Freshman Congresswoman Alexandria Ocasio-Cortez, a Democratic socialist who says being rich is immoral, stirred up more controversy over the weekend, calling capitalism an “irredeemable” system because it leads to income inequality.
Ocasio-Cortez, speaking at the South by Southwest conference in Austin, Texas, spoke on a number of topics including universal healthcare and the battle against climate change, but her sharpest comments were directed at an economic system she says values profits over people.
“Capitalism is an ideology of capital — the most important thing is the concentration of capital and to seek and maximize profit,” Ocasio-Cortez said. And that comes at any cost to people and to the environment, she said, “so to me capitalism is irredeemable.”
Though she said she doesn’t think all parts of capitalism should be abandoned, “we’re reckoning with the consequences of putting profit above everything else in society. And what that means is people can’t afford to live.
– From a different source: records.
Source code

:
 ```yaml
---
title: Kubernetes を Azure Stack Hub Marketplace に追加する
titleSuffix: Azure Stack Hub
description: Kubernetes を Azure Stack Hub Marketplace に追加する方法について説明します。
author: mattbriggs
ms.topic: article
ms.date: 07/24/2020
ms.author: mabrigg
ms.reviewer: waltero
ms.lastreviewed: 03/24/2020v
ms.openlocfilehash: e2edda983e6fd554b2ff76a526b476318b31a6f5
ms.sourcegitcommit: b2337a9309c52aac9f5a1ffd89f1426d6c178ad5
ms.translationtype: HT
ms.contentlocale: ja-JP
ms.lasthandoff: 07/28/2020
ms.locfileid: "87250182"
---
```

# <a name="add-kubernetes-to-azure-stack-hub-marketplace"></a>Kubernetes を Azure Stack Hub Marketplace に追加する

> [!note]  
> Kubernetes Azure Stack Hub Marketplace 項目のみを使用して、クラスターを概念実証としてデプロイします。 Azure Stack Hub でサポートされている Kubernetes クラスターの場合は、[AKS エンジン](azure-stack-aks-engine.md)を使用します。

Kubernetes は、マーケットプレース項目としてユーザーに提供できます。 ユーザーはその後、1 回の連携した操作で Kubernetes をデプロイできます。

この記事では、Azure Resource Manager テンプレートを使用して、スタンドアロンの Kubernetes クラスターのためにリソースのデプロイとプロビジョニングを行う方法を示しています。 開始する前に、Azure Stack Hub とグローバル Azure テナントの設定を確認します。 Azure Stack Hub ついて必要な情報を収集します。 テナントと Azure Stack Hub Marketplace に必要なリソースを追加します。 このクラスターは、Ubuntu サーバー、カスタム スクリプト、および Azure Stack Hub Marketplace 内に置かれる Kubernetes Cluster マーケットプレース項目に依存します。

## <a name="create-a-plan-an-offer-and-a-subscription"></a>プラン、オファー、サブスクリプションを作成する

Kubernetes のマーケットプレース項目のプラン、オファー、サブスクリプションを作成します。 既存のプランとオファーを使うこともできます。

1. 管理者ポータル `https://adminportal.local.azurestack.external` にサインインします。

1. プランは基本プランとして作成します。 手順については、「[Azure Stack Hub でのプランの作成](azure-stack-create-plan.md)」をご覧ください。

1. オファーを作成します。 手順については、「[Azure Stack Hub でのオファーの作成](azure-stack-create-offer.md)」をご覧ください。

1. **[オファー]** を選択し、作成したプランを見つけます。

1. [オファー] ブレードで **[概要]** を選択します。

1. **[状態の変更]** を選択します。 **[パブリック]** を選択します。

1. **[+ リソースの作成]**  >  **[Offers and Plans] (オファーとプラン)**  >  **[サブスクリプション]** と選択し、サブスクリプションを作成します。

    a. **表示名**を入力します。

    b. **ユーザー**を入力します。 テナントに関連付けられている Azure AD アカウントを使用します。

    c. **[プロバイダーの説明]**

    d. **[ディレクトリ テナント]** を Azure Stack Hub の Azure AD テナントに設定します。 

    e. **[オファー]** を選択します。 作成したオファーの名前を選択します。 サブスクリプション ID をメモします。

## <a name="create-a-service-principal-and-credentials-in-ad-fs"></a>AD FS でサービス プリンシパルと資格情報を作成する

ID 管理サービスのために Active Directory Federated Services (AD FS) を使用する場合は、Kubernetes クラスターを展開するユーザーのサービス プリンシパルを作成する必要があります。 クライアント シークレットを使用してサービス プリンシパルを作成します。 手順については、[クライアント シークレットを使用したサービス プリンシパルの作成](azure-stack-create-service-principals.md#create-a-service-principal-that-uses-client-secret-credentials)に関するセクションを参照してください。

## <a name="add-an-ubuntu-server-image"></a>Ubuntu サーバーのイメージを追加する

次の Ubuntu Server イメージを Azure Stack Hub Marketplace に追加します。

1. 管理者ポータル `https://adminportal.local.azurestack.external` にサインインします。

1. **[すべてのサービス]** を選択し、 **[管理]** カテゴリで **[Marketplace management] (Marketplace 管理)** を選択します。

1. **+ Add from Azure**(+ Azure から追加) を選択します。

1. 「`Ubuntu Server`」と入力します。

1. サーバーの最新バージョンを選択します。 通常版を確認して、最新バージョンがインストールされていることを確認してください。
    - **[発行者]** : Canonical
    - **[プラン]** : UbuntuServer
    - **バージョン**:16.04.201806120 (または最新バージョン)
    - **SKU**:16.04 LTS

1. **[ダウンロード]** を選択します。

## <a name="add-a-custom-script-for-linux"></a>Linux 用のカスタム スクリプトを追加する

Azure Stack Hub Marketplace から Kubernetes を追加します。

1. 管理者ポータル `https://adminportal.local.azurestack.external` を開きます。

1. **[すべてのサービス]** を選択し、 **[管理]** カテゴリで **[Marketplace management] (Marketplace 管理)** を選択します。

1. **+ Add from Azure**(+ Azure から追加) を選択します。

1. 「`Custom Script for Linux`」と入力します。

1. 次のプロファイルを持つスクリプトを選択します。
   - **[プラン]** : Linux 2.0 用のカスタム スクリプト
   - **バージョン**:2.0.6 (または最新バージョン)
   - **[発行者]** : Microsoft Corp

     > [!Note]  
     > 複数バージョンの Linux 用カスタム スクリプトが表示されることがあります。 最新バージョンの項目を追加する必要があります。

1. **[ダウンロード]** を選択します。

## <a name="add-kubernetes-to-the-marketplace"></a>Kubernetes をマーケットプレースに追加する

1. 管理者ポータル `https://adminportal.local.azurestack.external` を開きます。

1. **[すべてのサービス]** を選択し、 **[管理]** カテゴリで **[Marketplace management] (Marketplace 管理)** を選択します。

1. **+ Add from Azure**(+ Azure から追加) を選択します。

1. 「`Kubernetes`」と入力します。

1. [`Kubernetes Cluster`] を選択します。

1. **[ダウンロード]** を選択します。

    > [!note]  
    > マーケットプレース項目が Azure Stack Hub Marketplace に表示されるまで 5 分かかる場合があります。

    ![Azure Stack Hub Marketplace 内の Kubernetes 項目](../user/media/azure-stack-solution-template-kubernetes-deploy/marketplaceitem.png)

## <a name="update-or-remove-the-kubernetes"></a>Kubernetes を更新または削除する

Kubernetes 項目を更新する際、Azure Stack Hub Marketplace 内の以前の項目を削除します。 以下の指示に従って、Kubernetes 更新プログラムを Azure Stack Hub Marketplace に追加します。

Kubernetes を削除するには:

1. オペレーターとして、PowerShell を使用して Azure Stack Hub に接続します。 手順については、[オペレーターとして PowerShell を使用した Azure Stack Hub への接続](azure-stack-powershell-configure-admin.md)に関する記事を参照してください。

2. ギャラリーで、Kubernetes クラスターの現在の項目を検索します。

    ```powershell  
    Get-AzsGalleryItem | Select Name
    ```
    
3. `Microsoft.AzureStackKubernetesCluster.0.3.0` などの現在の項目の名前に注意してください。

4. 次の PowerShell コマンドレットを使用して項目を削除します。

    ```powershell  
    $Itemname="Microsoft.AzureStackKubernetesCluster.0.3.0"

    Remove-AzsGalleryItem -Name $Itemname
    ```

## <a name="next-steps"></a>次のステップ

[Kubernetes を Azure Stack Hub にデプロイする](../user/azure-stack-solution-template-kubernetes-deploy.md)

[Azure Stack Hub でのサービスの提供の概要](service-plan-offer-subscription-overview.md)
For me, it’s a question of priorities and right now I don’t think our model is sustainable.”
Instead of conservative politicians scaring people that socialism means the government is going to take over their business, “we should be scared right now because corporations have taken over our government,” she said.
Texas’ South by Southwest conference has evolved into one of the country’s defining cultural events combining music and film festivals with showcases for technology and politics. One year away from the Super Tuesday primary where Texas will loom large, it’s an ideal venue for presidential aspirants to raise their profile and test their message early in the race.
Republicans have been citing remarks by Ocasio-Cortez and some of her allies to attack Democrats as trying to push the country toward socialism. Although senior Democratic officials dismiss that allegation, Ocasio-Cortez’s remarks in Austin are likely to be highlighted by GOP critics.
While America is wealthier than ever, wealth is enjoyed “by fewer than ever,” she said.
“It doesn’t feel good to live in an unequal society,” she said, citing an increase in homelessness in New York City among veterans and the elderly while penthouses sit empty. “It doesn’t feel good to live in a society like that.”